Nemaline Myopathy 10

Background and History: 

Nemaline myopathy is a hereditary muscle disease that occurs secondary to mutations in at least 10 genes.  It is usually evident at birth based on generalized muscle weakness and respiratory difficulites.    

Clinical Correlations: 

During pregnancy mothers often note the accumulation of excessive amniotic fluid and weak or absence of fetal movements in nemaline myopathy 10.  Respiratory difficulties, joint contractures, feeding problems and generally weak muscles (hypotonia) are usually present at birth.  Eye movements are minimal (ophthalmoplegia).  The heart muscle seems to function normally.  All patients have generalized muscle weakness.

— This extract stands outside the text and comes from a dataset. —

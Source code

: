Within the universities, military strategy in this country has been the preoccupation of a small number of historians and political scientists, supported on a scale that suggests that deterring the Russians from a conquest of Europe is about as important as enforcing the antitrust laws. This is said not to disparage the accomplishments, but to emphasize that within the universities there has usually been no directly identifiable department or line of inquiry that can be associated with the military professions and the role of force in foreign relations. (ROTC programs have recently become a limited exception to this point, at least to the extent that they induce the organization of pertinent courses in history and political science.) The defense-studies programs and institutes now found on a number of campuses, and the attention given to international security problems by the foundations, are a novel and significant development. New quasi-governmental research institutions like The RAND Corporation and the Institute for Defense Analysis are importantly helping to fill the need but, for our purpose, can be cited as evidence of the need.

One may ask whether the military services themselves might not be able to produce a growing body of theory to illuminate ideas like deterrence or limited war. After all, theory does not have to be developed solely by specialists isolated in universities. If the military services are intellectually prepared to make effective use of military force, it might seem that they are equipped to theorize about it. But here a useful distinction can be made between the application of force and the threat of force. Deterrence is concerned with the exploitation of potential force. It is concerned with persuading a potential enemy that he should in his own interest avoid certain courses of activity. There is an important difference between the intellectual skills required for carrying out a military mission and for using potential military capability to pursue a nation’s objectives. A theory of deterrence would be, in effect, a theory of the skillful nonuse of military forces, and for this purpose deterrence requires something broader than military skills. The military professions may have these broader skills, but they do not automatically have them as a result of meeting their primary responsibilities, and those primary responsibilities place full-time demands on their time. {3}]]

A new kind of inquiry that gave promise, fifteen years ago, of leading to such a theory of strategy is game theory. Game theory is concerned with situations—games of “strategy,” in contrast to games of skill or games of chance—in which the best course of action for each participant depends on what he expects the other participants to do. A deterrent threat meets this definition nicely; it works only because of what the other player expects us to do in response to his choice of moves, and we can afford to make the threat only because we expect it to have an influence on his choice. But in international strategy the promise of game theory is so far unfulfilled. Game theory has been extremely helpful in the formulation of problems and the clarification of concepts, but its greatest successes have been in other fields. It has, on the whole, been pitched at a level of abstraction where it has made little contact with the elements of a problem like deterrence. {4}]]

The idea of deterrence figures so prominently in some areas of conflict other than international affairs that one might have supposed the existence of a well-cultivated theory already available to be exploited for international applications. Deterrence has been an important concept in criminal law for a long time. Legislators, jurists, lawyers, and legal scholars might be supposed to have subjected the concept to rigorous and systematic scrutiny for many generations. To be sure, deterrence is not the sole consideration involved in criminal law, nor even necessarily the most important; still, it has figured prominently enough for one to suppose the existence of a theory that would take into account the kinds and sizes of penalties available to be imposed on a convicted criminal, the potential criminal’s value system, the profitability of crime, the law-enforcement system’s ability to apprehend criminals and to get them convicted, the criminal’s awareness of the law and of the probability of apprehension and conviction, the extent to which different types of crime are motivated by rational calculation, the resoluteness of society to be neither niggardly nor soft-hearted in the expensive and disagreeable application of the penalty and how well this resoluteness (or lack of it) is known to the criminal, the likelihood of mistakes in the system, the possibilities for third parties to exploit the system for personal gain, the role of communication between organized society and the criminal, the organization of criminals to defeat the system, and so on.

This condition results from mutations in both copies of a gene that is important for normal muscle development.  Carrier parents with a single mutation are clinically normal but there is a 25% chance that, if both carry the mutation, each child can inherit both mutant copies.

Diagnosis and Prognosis: 

Respiratory failure often leads to death in the neonatal or early childhood period.  However, one child has lived to 10 years of age and another to 4 years; both were dependent upon percutaneous gastrostomy tubes for nutrition. Breathing assistance is nearly always required.  Walking often requires assistance.  Physical therapy and special education can be of benefit in addition to supportive therapy.